• [Brief]:
Before copying the entries, remove the pictures; everything else stays exactly as it is.

• [Data for this task]:
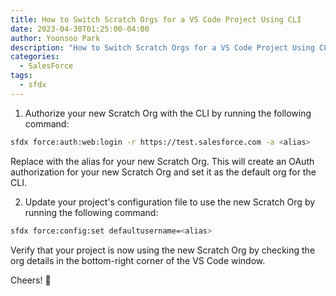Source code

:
 ```yaml
---
title: How to Switch Scratch Orgs for a VS Code Project Using CLI
date: 2023-04-30T01:25:00-04:00
author: Yoonsoo Park
description: "How to Switch Scratch Orgs for a VS Code Project Using CLI"
categories:
  - SalesForce
tags:
  - sfdx
---
```


1. Authorize your new Scratch Org with the CLI by running the following command:
```sh
sfdx force:auth:web:login -r https://test.salesforce.com -a <alias>
```

Replace <alias> with the alias for your new Scratch Org. This will create an OAuth authorization for your new Scratch Org and set it as the default org for the CLI.

2. Update your project's configuration file to use the new Scratch Org by running the following command:
```sh
sfdx force:config:set defaultusername=<alias>
```

Verify that your project is now using the new Scratch Org by checking the org details in the bottom-right corner of the VS Code window.

Cheers! 🍺
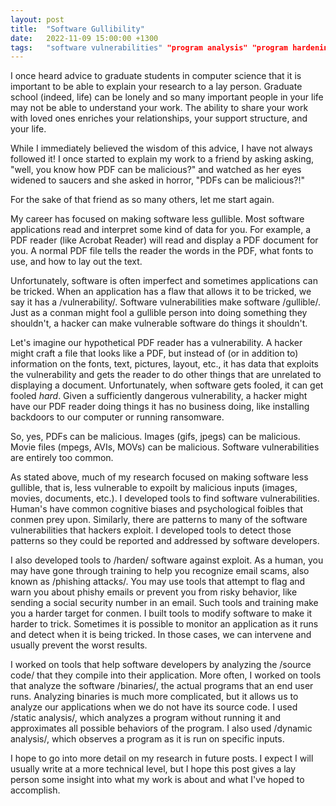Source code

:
 ```yaml
---
layout: post
title:  "Software Gullibility"
date:   2022-11-09 15:00:00 +1300
tags:   "software vulnerabilities" "program analysis" "program hardening"
---
```

I once heard advice to graduate students in computer science that it is
important to be able to explain your research to a lay person.  Graduate school
(indeed, life) can be lonely and so many important people in your life may not
be able to understand your work.  The ability to share your work with loved ones
enriches your relationships, your support structure, and your life.

While I immediately believed the wisdom of this advice, I have not always
followed it!  I once started to explain my work to a friend by asking
asking, "well, you know how PDF can be malicious?" and watched as her
eyes widened to saucers and she asked in horror, "PDFs can be malicious?!"

For the sake of that friend as so many others, let me start again.

My career has focused on making software less gullible.  Most software
applications read and interpret some kind of data for you.  For example, a PDF
reader (like Acrobat Reader) will read and display a PDF document for you.  A
normal PDF file tells the reader the words in the PDF, what fonts to use, and
how to lay out the text.

Unfortunately, software is often imperfect and sometimes applications can be
tricked.  When an application has a flaw that allows it to be tricked, we say it
has a /vulnerability/.  Software vulnerabilities make software /gullible/.  Just
as a conman might fool a gullible person into doing something they shouldn't, a
hacker can make vulnerable software do things it shouldn't.

Let's imagine our hypothetical PDF reader has a vulnerability.  A hacker might
craft a file that looks like a PDF, but instead of (or in addition to)
information on the fonts, text, pictures, layout, etc., it has data that
exploits the vulnerability and gets the reader to do other things that are
unrelated to displaying a document.  Unfortunately, when software gets fooled,
it can get fooled *hard*.  Given a sufficiently dangerous vulnerability, a
hacker might have our PDF reader doing things it has no business doing, like
installing backdoors to our computer or running ransomware.

So, yes, PDFs can be malicious.  Images (gifs, jpegs) can be malicious.  Movie
files (mpegs, AVIs, MOVs) can be malicious.  Software vulnerabilities are
entirely too common.

As stated above, much of my research focused on making software less gullible,
that is, less vulnerable to expoilt by malicious inputs (images, movies,
documents, etc.).  I developed tools to find software vulnerabilities.  Human's
have common cognitive biases and psychological foibles that conmen prey upon.
Similarly, there are patterns to many of the software vulnerabilities that
hackers exploit.  I developed tools to detect those patterns so they could be
reported and addressed by software developers.

I also developed tools to /harden/ software against exploit.  As a human, you
may have gone through training to help you recognize email scams, also known as
/phishing attacks/.  You may use tools that attempt to flag and warn you about
phishy emails or prevent you from risky behavior, like sending a social security
number in an email.  Such tools and training make you a harder target for
conmen. I built tools to modify software to make it harder to trick.  Sometimes
it is possible to monitor an application as it runs and detect when it is being
tricked.  In those cases, we can intervene and usually prevent the worst
results.

I worked on tools that help software developers by analyzing the /source code/
that they compile into their application.  More often, I worked on tools that
analyze the software /binaries/, the actual programs that an end user runs.
Analyzing binaries is much more complicated, but it allows us to analyze our
applications when we do not have its source code.  I used /static analysis/,
which analyzes a program without running it and approximates all possible
behaviors of the program.  I also used /dynamic analysis/, which observes a
program as it is run on specific inputs.

I hope to go into more detail on my research in future posts.  I expect I will
usually write at a more technical level, but I hope this post gives a lay person
some insight into what my work is about and what I've hoped to accomplish.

• [Answer box]:
Source code

:
 ```yaml
---
title: How to Switch Scratch Orgs for a VS Code Project Using CLI
date: 2023-04-30T01:25:00-04:00
author: Yoonsoo Park
description: "How to Switch Scratch Orgs for a VS Code Project Using CLI"
categories:
  - SalesForce
tags:
  - sfdx
---
```


1. Authorize your new Scratch Org with the CLI by running the following command:
```sh
sfdx force:auth:web:login -r https://test.salesforce.com -a <alias>
```

Replace <alias> with the alias for your new Scratch Org. This will create an OAuth authorization for your new Scratch Org and set it as the default org for the CLI.

2. Update your project's configuration file to use the new Scratch Org by running the following command:
```sh
sfdx force:config:set defaultusername=<alias>
```

Verify that your project is now using the new Scratch Org by checking the org details in the bottom-right corner of the VS Code window.

Cheers! 🍺
Source code

:
 ```yaml
---
layout: post
title:  "Software Gullibility"
date:   2022-11-09 15:00:00 +1300
tags:   "software vulnerabilities" "program analysis" "program hardening"
---
```

I once heard advice to graduate students in computer science that it is
important to be able to explain your research to a lay person.  Graduate school
(indeed, life) can be lonely and so many important people in your life may not
be able to understand your work.  The ability to share your work with loved ones
enriches your relationships, your support structure, and your life.

While I immediately believed the wisdom of this advice, I have not always
followed it!  I once started to explain my work to a friend by asking
asking, "well, you know how PDF can be malicious?" and watched as her
eyes widened to saucers and she asked in horror, "PDFs can be malicious?!"

For the sake of that friend as so many others, let me start again.

My career has focused on making software less gullible.  Most software
applications read and interpret some kind of data for you.  For example, a PDF
reader (like Acrobat Reader) will read and display a PDF document for you.  A
normal PDF file tells the reader the words in the PDF, what fonts to use, and
how to lay out the text.

Unfortunately, software is often imperfect and sometimes applications can be
tricked.  When an application has a flaw that allows it to be tricked, we say it
has a /vulnerability/.  Software vulnerabilities make software /gullible/.  Just
as a conman might fool a gullible person into doing something they shouldn't, a
hacker can make vulnerable software do things it shouldn't.

Let's imagine our hypothetical PDF reader has a vulnerability.  A hacker might
craft a file that looks like a PDF, but instead of (or in addition to)
information on the fonts, text, pictures, layout, etc., it has data that
exploits the vulnerability and gets the reader to do other things that are
unrelated to displaying a document.  Unfortunately, when software gets fooled,
it can get fooled *hard*.  Given a sufficiently dangerous vulnerability, a
hacker might have our PDF reader doing things it has no business doing, like
installing backdoors to our computer or running ransomware.

So, yes, PDFs can be malicious.  Images (gifs, jpegs) can be malicious.  Movie
files (mpegs, AVIs, MOVs) can be malicious.  Software vulnerabilities are
entirely too common.

As stated above, much of my research focused on making software less gullible,
that is, less vulnerable to expoilt by malicious inputs (images, movies,
documents, etc.).  I developed tools to find software vulnerabilities.  Human's
have common cognitive biases and psychological foibles that conmen prey upon.
Similarly, there are patterns to many of the software vulnerabilities that
hackers exploit.  I developed tools to detect those patterns so they could be
reported and addressed by software developers.

I also developed tools to /harden/ software against exploit.  As a human, you
may have gone through training to help you recognize email scams, also known as
/phishing attacks/.  You may use tools that attempt to flag and warn you about
phishy emails or prevent you from risky behavior, like sending a social security
number in an email.  Such tools and training make you a harder target for
conmen. I built tools to modify software to make it harder to trick.  Sometimes
it is possible to monitor an application as it runs and detect when it is being
tricked.  In those cases, we can intervene and usually prevent the worst
results.

I worked on tools that help software developers by analyzing the /source code/
that they compile into their application.  More often, I worked on tools that
analyze the software /binaries/, the actual programs that an end user runs.
Analyzing binaries is much more complicated, but it allows us to analyze our
applications when we do not have its source code.  I used /static analysis/,
which analyzes a program without running it and approximates all possible
behaviors of the program.  I also used /dynamic analysis/, which observes a
program as it is run on specific inputs.

I hope to go into more detail on my research in future posts.  I expect I will
usually write at a more technical level, but I hope this post gives a lay person
some insight into what my work is about and what I've hoped to accomplish.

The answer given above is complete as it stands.